- _What is required_
With the records below as input, work out how many lines include the word "Terminal". Give only the number.
=== Records shown ===
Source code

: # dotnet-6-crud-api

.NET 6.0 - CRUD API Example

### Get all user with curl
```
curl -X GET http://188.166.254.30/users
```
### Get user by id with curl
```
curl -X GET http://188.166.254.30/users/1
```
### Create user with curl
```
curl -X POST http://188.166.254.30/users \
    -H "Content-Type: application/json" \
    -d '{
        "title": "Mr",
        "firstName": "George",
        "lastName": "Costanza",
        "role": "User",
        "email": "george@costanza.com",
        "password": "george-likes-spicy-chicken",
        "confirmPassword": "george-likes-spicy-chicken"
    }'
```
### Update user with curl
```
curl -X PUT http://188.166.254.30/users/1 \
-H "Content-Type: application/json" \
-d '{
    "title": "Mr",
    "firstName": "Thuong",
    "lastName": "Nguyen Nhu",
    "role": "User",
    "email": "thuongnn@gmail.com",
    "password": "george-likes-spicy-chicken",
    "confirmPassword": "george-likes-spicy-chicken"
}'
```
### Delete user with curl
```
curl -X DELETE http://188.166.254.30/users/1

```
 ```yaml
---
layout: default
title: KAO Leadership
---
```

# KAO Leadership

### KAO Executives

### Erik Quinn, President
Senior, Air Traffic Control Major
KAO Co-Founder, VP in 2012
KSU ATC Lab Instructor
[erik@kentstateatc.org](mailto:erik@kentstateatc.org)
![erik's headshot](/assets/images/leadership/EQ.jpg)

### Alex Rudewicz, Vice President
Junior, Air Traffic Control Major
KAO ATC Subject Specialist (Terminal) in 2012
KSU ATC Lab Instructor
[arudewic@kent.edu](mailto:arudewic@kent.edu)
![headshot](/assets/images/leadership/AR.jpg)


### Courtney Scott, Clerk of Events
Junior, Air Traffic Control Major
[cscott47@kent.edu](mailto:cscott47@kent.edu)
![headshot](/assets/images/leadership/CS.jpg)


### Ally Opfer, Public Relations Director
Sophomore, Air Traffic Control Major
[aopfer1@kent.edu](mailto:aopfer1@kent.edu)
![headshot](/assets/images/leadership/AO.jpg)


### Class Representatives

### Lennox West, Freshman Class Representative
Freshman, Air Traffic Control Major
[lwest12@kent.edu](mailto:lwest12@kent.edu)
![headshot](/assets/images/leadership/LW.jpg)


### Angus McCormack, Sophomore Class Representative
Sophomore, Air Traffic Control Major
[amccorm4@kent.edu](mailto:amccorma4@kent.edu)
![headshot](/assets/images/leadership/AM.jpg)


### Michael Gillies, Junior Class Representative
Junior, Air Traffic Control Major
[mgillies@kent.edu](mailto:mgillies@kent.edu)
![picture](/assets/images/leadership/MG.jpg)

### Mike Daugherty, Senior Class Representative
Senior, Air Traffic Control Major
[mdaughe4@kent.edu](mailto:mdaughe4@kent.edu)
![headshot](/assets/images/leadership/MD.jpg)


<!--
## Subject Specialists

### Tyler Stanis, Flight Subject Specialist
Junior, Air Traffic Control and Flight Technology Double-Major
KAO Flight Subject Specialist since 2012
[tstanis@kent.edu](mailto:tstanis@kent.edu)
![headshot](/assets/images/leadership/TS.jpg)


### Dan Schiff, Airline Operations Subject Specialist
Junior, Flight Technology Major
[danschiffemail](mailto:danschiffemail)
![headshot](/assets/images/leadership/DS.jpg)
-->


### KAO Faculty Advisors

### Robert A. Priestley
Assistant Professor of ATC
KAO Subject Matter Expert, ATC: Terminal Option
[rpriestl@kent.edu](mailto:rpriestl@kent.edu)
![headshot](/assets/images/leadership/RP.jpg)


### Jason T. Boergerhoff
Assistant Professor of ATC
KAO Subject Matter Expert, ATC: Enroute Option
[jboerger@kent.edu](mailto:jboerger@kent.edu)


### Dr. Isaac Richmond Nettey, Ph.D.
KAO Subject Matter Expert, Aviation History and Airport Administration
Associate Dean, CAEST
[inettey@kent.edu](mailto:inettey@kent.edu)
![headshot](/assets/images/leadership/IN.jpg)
===
- _Answer to the exercise_
2